When I left Therapist after my last appointment, there was a huge sense of futility. I felt that I was trapped in a life engineered by someone else without my permission. It seemed that everything I had done to build myself in spite of past experiences was worthless. I thought about it for a few days. I realized that the feelings were distorted by distress and discouragement. I wanted to talk but had nothing to say.
Thursday I woke up feeling that maybe things were coming to a stop. I didn't feel like crying alone anymore--I still felt like crying, but for the first time I wanted to share everything that was making me sad. I couldn't, because saying the words was still too hard.
Yesterday I finally felt like me again. I've realized nothing profound. I've made no amazing discoveries. I didn't find hidden reserves of courage. I just waited long enough that I could live again.
I have thanked God every night for the past ten days for beautiful sunsets, fall flowers that last through the frost, music that uplifts, children who love me, a husband who cares even when he doesn't understand, friends that keep being my friends--even when I've forgotten what that means, loved ones who let me say what needs to be said (ugly or not), people who remember that I love roses (thank you--they're beautiful!), those who don't know me but lend encouragement when I need it the most, fresh air, Godiva chocolate cheesecake...
I haven't run for a week. I've been too tired. It's time to begin again. A friend suggested that I make a goal each day to eat more than one meal. I've met that goal for two days which isn't much, but is certainly a start.
In my thinking time I have come to many realizations about myself, and made some decisions about things I'd like to change. After all, I can't change my past, but I have complete control over how much I will allow it to influence me. I told Therapist that I would not live with PTSD for the rest of my life--that I would be rid of it, regardless of the prognosis.

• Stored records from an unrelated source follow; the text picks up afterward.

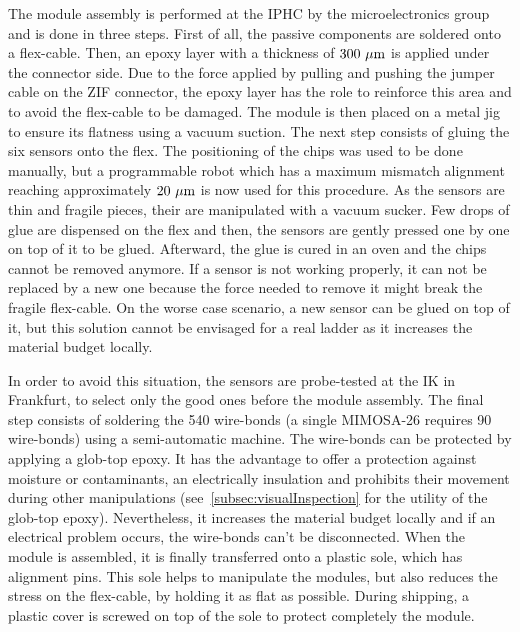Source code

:     The module assembly is performed at the IPHC by the microelectronics group and is done in three steps.
    First of all, the passive components are soldered onto a flex-cable.
    Then, an epoxy layer with a thickness of $300~\rm{\mu m}$ is applied under the connector side.
    Due to the force applied by pulling and pushing the jumper cable on the ZIF connector, the epoxy layer has the role to reinforce this area and to avoid the flex-cable to be damaged.
    The module is then placed on a metal jig to ensure its flatness using a vacuum suction.
    The next step consists of gluing the six sensors onto the flex.
    The positioning of the chips was used to be done manually, but a programmable robot which has a maximum mismatch alignment reaching approximately $20~\mu\rm{m}$ is now used for this procedure.
    As the sensors are thin and fragile pieces, their are manipulated with a vacuum sucker.
    Few drops of glue are dispensed on the flex and then, the sensors are gently pressed one by one on top of it to be glued.
    Afterward, the glue is cured in an oven and the chips cannot be removed anymore.
    If a sensor is not working properly, it can not be replaced by a new one because the force needed to remove it might break the fragile flex-cable.
    On the worse case scenario, a new sensor can be glued on top of it, but this solution cannot be envisaged for a real ladder as it increases the material budget locally.
    
    In order to avoid this situation, the sensors are probe-tested at the IK in Frankfurt, to select only the good ones before the module assembly.
    The final step consists of soldering the 540 wire-bonds (a single MIMOSA-26 requires 90 wire-bonds) using a semi-automatic machine.
    The wire-bonds can be protected by applying a glob-top epoxy.
    It has the advantage to offer a protection against moisture or contaminants, an electrically insulation and prohibits their movement during other manipulations (see~\ref{subsec:visualInspection} for the utility of the glob-top epoxy). 
    Nevertheless, it increases the material budget locally and if an electrical problem occurs, the wire-bonds can't be disconnected.
    When the module is assembled, it is finally transferred onto a plastic sole, which has alignment pins.
    This sole helps to manipulate the modules, but also reduces the stress on the flex-cable, by holding it as flat as possible.
    During shipping, a plastic cover is screwed on top of the sole to protect completely the module.

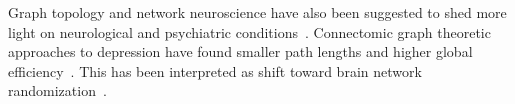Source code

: Graph topology and network neuroscience have also been suggested to shed more light on neurological and psychiatric conditions~\parencite{Fornito2013}.
Connectomic graph theoretic approaches to depression have found smaller path lengths and higher global efficiency~\parencite{Zhang2011}.
This has been interpreted as shift toward brain network randomization~\parencite{Gong2015}.
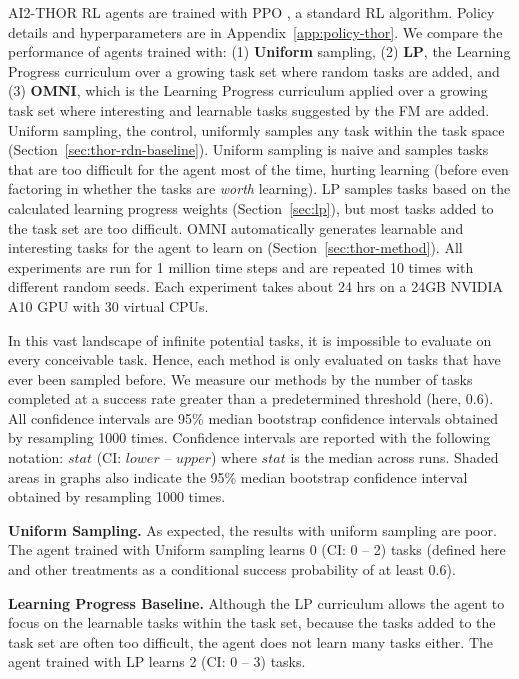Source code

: \documentclass{article} %
\begin{document}
AI2-THOR RL agents are trained with PPO \citep{ppo}, a standard RL algorithm. Policy details and hyperparameters are in Appendix~\ref{app:policy-thor}. We compare the performance of agents trained with: (1) \textbf{Uniform} sampling, (2) \textbf{LP}, the Learning Progress curriculum over a growing task set where random tasks are added, and (3) \textbf{OMNI}, which is the Learning Progress curriculum applied over a growing task set where interesting and learnable tasks suggested by the FM are added. Uniform sampling, the control, uniformly samples any task within the task space (Section~\ref{sec:thor-rdn-baseline}). Uniform sampling is naive and samples tasks that are too difficult for the agent most of the time, hurting learning (before even factoring in whether the tasks are \emph{worth} learning). LP samples tasks based on the calculated learning progress weights (Section~\ref{sec:lp}), but most tasks added to the task set are too difficult. OMNI automatically generates learnable and interesting tasks for the agent to learn on (Section~\ref{sec:thor-method}). All experiments are run for 1 million time steps and are repeated 10 times with different random seeds. Each experiment takes about 24 hrs on a 24GB NVIDIA A10 GPU with 30 virtual CPUs.

In this vast landscape of infinite potential tasks, it is impossible to evaluate on every conceivable task. Hence, each method is only evaluated on tasks that have ever been sampled before. We measure our methods by the number of tasks completed at a success rate greater than a predetermined threshold (here, 0.6). All confidence intervals are 95\% median bootstrap confidence intervals obtained by resampling 1000 times. Confidence intervals are reported with the following notation: $stat$ (CI: $lower$ -- $upper$) where $stat$ is the median across runs. Shaded areas in graphs also indicate the 95\% median bootstrap confidence interval obtained by resampling 1000 times.

\textbf{Uniform Sampling.} As expected, the results with uniform sampling are poor. The agent trained with Uniform sampling learns 0 (CI: 0 -- 2) tasks (defined here and other treatments as a conditional success probability of at least 0.6).

\textbf{Learning Progress Baseline.} Although the LP curriculum allows the agent to focus on the learnable tasks within the task set, because the tasks added to the task set are often too difficult, the agent does not learn many tasks either. The agent trained with LP learns 2 (CI: 0 -- 3) tasks.
\end{document}
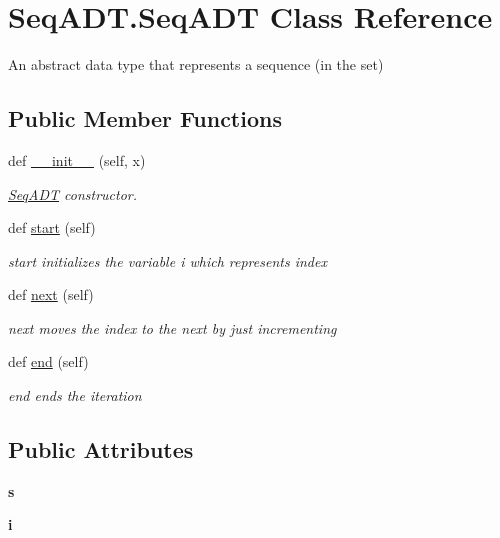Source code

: \hypertarget{class_seq_a_d_t_1_1_seq_a_d_t}{}\section{Seq\+A\+D\+T.\+Seq\+A\+DT Class Reference}
\label{class_seq_a_d_t_1_1_seq_a_d_t}


An abstract data type that represents a sequence (in the set)  


\subsection*{Public Member Functions}
\begin{DoxyCompactItemize}
\item 
def \mbox{\hyperlink{class_seq_a_d_t_1_1_seq_a_d_t_a9330066e7aa744127c86671e1a66e155}{\+\_\+\+\_\+init\+\_\+\+\_\+}} (self, x)
\begin{DoxyCompactList}\small\item\em \mbox{\hyperlink{class_seq_a_d_t_1_1_seq_a_d_t}{Seq\+A\+DT}} constructor. \end{DoxyCompactList}\item 
\mbox{\label{class_seq_a_d_t_1_1_seq_a_d_t_ad89d5ccf139e928a65000f00e605692e}} 
def \mbox{\hyperlink{class_seq_a_d_t_1_1_seq_a_d_t_ad89d5ccf139e928a65000f00e605692e}{start}} (self)
\begin{DoxyCompactList}\small\item\em start initializes the variable i which represents index \end{DoxyCompactList}\item 
def \mbox{\hyperlink{class_seq_a_d_t_1_1_seq_a_d_t_a1d2ee97ccd784507ae32c00150dc6fb0}{next}} (self)
\begin{DoxyCompactList}\small\item\em next moves the index to the next by just incrementing \end{DoxyCompactList}\item 
def \mbox{\hyperlink{class_seq_a_d_t_1_1_seq_a_d_t_a7d8df17dae5df548ca32054075ca04b8}{end}} (self)
\begin{DoxyCompactList}\small\item\em end ends the iteration \end{DoxyCompactList}\end{DoxyCompactItemize}
\subsection*{Public Attributes}
\begin{DoxyCompactItemize}
\item 
\mbox{\label{class_seq_a_d_t_1_1_seq_a_d_t_a1c751be49f197faecbd36352484be18d}} 
{\bfseries s}
\item 
\mbox{\label{class_seq_a_d_t_1_1_seq_a_d_t_a9c8c61691d99a130acbfd6f4c50e3ee0}} 
{\bfseries i}
\end{DoxyCompactItemize}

He said, "That really wouldn't surprise me. I expect you to keep a journal of the steps you take and I want to see it when you're finished." I don't know if that's a realistic goal--I don't particularly care, either.
There's so much that I wish I could talk to Therapist about. Sometimes I don't want to do things by myself. I'm going to wait, though. There are a few things I want to do before I meet with him. I don't know if I'll have the opportunity, since they involve other people, but I'm still going to try.
There is still a part of me that wishes things were different.